This invention relates to novel methods for the production of waterglass compositions, to the compositions produced by such methods and to fire resistant glass laminates comprising such compositions as an intumescent layer between two opposed panes of glass.
Glass laminates incorporating an intumescent inorganic layer sandwiched between two opposed panes of glass are known and are sold under the Trade Marks PYROSTOP and PYRODUR by the Pilkington group of companies. When such laminates are exposed to a fire the inorganic layer intumesces and expands to form a foam. The foam provides a thermally insulating layer which protects the pane of glass remote from the fire so that the structural integrity of the glass unit is maintained and thereby presents a barrier to the propagation of the fire. The insulating properties of the foam layer reduce the amount of heat transmitted through the layer and thereby reduce the risk of combustion of materials on the non-fire side of the glass unit. Glass laminates incorporating such inorganic layers have been successfully used as fire resistant glass structures. Such laminates may comprise more than two glass panes sandwiching more than one inorganic layer. Depending upon the stringency of the relevant regulation laminates comprising as many as eight inorganic layers,have been used. The multi-layered laminates are relatively thick and correspondingly expensive.

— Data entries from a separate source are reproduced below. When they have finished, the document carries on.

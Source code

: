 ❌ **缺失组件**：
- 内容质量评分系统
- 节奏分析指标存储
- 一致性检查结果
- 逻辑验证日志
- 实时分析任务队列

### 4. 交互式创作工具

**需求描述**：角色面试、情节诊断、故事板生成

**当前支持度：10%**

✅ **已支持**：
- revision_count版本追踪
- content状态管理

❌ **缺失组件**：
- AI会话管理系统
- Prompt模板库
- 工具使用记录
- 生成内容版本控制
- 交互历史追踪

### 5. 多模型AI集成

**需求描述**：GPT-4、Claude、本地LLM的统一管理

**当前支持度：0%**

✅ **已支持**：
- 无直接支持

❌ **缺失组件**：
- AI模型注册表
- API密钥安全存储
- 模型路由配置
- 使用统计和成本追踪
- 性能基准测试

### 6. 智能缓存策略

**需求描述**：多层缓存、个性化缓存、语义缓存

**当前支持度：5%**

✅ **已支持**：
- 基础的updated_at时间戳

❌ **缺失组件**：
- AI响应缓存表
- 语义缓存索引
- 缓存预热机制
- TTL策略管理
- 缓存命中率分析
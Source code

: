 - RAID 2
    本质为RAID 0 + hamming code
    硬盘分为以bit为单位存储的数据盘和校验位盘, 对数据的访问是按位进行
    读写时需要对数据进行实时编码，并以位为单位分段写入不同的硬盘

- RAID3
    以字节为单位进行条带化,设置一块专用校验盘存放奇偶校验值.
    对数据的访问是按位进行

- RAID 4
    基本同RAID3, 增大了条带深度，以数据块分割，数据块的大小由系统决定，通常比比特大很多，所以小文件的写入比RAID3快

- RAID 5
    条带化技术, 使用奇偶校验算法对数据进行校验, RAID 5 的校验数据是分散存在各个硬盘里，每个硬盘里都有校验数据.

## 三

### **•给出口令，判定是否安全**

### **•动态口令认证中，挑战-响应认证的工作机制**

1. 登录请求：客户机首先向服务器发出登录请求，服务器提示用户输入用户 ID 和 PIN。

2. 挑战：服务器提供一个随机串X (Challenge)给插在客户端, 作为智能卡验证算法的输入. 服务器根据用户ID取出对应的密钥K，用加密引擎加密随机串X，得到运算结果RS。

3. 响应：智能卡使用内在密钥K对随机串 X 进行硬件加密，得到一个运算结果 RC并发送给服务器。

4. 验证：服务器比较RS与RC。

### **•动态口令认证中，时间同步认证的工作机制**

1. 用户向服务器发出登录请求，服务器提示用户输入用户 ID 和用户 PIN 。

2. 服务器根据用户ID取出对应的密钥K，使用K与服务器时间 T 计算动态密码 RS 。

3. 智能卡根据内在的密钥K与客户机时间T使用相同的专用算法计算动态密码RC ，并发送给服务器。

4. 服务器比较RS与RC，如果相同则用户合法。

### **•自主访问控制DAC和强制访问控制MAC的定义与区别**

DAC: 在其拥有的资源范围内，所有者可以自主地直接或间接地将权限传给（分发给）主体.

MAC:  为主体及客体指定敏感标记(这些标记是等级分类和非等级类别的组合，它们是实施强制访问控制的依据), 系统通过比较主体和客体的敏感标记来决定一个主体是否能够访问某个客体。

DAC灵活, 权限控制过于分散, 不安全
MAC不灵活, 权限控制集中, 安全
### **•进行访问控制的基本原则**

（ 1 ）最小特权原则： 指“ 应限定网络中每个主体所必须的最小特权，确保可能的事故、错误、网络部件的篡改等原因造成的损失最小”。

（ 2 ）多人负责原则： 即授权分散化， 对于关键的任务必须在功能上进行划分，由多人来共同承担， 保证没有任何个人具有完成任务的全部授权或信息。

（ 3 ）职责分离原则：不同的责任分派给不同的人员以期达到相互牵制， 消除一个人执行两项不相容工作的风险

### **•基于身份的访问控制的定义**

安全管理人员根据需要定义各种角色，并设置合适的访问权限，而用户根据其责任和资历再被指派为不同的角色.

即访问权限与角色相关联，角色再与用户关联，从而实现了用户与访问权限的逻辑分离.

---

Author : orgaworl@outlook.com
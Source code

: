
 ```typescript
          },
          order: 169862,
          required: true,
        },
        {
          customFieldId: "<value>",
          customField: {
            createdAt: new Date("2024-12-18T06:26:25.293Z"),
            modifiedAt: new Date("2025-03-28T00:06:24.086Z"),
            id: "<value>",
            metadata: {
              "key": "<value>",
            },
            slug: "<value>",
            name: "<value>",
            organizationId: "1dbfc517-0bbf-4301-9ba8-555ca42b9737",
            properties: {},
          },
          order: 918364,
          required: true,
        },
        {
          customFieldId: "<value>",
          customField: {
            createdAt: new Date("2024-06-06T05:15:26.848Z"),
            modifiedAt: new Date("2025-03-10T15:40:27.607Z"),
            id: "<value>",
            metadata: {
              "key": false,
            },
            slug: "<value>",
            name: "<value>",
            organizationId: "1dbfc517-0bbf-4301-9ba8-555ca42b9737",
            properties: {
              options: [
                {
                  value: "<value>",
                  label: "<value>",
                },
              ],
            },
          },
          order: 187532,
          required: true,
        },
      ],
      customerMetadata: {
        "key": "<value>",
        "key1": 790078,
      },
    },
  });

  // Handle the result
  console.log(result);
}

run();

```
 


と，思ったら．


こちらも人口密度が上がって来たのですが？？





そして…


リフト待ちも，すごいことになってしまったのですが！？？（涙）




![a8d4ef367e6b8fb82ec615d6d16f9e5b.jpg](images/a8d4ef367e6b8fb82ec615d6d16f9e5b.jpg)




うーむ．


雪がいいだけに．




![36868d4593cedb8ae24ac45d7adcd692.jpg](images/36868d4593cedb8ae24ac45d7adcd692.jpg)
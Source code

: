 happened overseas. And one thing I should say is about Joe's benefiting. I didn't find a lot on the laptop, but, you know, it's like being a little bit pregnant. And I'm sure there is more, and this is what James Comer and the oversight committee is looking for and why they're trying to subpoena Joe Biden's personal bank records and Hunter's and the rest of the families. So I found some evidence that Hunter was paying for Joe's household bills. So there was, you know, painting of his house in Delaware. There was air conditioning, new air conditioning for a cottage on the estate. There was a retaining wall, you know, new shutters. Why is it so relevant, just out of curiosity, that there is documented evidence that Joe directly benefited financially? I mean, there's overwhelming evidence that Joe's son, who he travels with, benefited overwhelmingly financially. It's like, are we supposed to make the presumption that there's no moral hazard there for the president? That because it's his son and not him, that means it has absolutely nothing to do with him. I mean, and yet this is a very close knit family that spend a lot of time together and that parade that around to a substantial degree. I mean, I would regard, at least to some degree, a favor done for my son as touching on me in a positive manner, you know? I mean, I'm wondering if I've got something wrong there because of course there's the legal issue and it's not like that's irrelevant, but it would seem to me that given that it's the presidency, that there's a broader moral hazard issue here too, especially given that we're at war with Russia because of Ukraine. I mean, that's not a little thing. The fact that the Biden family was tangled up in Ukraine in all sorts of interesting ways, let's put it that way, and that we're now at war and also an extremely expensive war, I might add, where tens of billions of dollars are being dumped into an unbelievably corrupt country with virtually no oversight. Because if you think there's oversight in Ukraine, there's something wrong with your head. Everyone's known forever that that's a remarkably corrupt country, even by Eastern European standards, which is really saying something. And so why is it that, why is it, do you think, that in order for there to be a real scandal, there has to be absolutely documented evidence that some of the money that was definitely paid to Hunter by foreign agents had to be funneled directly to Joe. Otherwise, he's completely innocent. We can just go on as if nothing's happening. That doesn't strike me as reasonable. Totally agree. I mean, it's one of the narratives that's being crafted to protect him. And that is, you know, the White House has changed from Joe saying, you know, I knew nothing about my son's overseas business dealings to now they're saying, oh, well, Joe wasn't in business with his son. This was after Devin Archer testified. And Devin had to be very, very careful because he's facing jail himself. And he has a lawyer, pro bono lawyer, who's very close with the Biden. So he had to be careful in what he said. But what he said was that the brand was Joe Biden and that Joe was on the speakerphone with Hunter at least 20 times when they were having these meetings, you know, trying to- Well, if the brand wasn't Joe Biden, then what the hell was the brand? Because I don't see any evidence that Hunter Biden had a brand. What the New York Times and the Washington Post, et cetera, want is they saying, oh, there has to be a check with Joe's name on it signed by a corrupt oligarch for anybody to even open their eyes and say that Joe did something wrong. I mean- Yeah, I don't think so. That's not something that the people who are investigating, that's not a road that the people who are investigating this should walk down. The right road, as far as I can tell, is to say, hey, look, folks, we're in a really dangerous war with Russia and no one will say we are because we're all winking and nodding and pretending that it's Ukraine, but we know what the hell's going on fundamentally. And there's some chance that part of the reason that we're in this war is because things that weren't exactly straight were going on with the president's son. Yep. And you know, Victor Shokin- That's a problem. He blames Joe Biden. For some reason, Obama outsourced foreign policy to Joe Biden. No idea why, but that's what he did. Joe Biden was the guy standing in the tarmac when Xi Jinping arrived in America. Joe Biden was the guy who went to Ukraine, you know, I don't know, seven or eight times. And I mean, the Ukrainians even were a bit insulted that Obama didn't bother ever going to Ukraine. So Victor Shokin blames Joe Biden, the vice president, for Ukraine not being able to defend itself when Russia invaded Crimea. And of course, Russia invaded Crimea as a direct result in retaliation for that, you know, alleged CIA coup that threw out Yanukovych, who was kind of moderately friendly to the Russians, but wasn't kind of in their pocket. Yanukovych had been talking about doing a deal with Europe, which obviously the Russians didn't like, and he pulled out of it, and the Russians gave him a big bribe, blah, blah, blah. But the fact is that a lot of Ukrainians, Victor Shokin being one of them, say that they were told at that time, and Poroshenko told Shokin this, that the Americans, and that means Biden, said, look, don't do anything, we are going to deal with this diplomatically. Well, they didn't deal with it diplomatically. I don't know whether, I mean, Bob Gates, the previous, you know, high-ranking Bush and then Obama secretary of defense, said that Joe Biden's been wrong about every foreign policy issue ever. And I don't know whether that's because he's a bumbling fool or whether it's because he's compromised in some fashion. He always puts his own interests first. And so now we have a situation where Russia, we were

The intumescent inorganic layer is normally formed mainly from a sodium silicate waterglass or a mixture thereof with a potassium silicate waterglass. In addition the layer may comprise a minor quantity of a polyhydric organic compound such as a glycol, glycerine and its derivatives or a sugar. The inorganic layer is normally formed by preparing an aqueous solution of the waterglass, applying the solution to one of the panes of glass and drying the excess water so as to form the inorganic layer. Typically the inorganic layer will comprise approximately 20% by weight of water (including water of hydration) and varying amounts of Na2SiO2, Na6Si2O7 and Na2Si3O7. The waterglass solutions and the inorganic layer may contain varying ratios of Na2O to SiO2 and may also comprise potassium containing species by introduction of K2O as an alternative to the Na2O.
The drying step must be carried out under carefully controlled conditions if an optically clear layer having useful intumescent properties is to be obtained. Typically the drying is carried out at high humidity and over a long period say from 12 to 24 hours. This lengthy process adds to the cost of the manufacturing process and reduces the productivity of the production facility.
U.S. Pat. No. 4,190,698 discloses glass laminates in which the interlayer is a silicate waterglass and proposes a variety of adjuvants to the waterglass including glycerine, ethylene glycol, sorbitol, glucose, starch, sodium phosphate, sodium aluminate aluminium phosphate, borax, boric acid and colloidal silica. These adjuvants are stated to improve the fire resistant performance of the interlayer.
The adjuvant which is most commonly added to a silicate waterglass to form an interlayer having advantageous properties is glycerol. The presence of glycerol reduces the cracking of the interlayer during the drying process and thereby facilitates the formation of a clear dried interlayer.
The fire resistance of these glazings comprising these interlayers depends on part upon the integrity of the glazing being maintained for as long as possible even whilst the glass panes are cracking under the stress. In some instances the glass cracks in a catastrophic fashion and the glazing may fail the particular test as a result. We have observed that these failures may be associated with the formation of a relatively coarse foam when the interlayer is heated.